Un fonds pour relancer la machine

Investissement : le mot est lâché. « La France ne renouvelle pas son parc. Entre 2004 et 2012, c’est même le pays où l’on a le moins investi en Europe » note un observateur. De là à lancer l’idée d’un fonds interprofessionnel destiné à soutenir financièrement les agriculteurs, il n’y a qu’un pas. Celui-ci viendrait compléter les dispositifs déjà existants.  Il viserait à apporter 25 à 33% des fonds propres nécessaires à la création ou au développement des structures agricoles.

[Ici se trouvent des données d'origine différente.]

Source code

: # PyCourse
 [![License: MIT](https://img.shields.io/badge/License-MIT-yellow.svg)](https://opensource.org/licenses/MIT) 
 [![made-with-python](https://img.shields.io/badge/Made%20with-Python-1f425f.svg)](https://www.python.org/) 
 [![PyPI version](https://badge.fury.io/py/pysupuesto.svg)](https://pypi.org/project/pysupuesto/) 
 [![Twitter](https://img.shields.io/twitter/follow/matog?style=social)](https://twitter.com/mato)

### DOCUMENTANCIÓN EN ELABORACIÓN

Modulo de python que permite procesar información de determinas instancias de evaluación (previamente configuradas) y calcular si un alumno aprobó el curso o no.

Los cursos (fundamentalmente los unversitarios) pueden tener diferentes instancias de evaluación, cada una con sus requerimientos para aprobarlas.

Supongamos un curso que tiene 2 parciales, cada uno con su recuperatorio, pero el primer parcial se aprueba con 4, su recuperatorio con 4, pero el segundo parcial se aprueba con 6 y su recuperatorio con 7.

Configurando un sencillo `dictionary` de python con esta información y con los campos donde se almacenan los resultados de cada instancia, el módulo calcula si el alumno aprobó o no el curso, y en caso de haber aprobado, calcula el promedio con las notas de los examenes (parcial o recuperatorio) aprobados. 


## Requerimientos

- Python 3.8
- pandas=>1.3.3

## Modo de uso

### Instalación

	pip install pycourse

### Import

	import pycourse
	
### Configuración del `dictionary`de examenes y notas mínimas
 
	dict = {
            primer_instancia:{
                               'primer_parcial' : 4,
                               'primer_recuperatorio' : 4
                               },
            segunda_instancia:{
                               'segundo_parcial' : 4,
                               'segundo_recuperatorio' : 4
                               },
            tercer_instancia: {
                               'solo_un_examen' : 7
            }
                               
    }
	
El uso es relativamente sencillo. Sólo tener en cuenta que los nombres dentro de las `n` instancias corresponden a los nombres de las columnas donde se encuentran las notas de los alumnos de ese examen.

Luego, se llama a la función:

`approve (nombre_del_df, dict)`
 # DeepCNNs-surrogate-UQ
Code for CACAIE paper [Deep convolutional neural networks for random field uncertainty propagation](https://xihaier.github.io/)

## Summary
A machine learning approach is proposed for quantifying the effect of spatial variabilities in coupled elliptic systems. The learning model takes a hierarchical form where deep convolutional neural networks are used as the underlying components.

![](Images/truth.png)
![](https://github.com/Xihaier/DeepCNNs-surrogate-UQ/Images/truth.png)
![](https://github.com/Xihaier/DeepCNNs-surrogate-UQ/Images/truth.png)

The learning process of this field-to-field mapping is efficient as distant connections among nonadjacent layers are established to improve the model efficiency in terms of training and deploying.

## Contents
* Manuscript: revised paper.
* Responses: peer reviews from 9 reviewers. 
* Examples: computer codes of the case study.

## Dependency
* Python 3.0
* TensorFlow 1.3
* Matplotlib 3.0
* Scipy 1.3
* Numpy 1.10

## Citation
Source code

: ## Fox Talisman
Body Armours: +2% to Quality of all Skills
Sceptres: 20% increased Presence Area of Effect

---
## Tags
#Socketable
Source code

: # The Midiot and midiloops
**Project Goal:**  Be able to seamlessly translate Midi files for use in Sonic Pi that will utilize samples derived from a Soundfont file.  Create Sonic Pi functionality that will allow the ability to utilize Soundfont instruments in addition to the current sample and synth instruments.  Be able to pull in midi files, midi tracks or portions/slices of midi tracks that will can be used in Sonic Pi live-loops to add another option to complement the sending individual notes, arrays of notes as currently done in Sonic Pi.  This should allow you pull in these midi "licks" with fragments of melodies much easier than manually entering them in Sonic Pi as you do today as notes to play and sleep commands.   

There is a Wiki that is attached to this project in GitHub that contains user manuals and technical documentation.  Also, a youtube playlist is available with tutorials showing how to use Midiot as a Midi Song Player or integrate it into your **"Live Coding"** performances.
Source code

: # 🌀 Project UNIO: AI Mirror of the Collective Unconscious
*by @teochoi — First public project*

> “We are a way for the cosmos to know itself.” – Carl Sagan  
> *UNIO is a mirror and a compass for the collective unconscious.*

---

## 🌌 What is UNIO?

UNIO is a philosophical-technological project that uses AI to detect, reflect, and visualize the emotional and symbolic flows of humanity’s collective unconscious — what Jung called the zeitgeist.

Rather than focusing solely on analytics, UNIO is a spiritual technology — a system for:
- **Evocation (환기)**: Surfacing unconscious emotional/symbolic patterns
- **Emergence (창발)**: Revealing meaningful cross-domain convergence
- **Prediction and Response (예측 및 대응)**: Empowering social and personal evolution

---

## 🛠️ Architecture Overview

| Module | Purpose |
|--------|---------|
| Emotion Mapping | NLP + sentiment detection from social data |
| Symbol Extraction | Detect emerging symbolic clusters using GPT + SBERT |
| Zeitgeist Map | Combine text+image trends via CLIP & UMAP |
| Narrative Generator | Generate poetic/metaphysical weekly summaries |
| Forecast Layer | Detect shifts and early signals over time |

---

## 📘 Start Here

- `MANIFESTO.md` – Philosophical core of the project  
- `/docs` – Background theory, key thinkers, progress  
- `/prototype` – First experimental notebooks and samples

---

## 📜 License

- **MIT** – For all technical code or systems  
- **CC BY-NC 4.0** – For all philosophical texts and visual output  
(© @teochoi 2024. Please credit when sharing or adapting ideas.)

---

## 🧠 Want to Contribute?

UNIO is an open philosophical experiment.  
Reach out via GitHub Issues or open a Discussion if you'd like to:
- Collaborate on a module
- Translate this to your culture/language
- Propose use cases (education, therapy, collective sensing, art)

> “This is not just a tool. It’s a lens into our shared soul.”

 A Arzacq, l’idée a reçu le soutien de Jean-Pierre Raynaud, le vice-président du Conseil régional. Tandis que Bernard Dupont parlait d’un pacte à nouer entre l’Etat, l’Aquitaine et ses départements. « En attendant, que fait-on pour l’existant ?  » n’en a pas moins demandé un producteur, avant de rappeler que l’argent nécessaire à la seule mise aux normes des installations n’est guère facile à trouver. « La création du fonds n’est pas exclusive » lui a-t-il été répondu. « On peut aussi imaginer des interventions auprès des éleveurs. Tout cela doit être affiné ».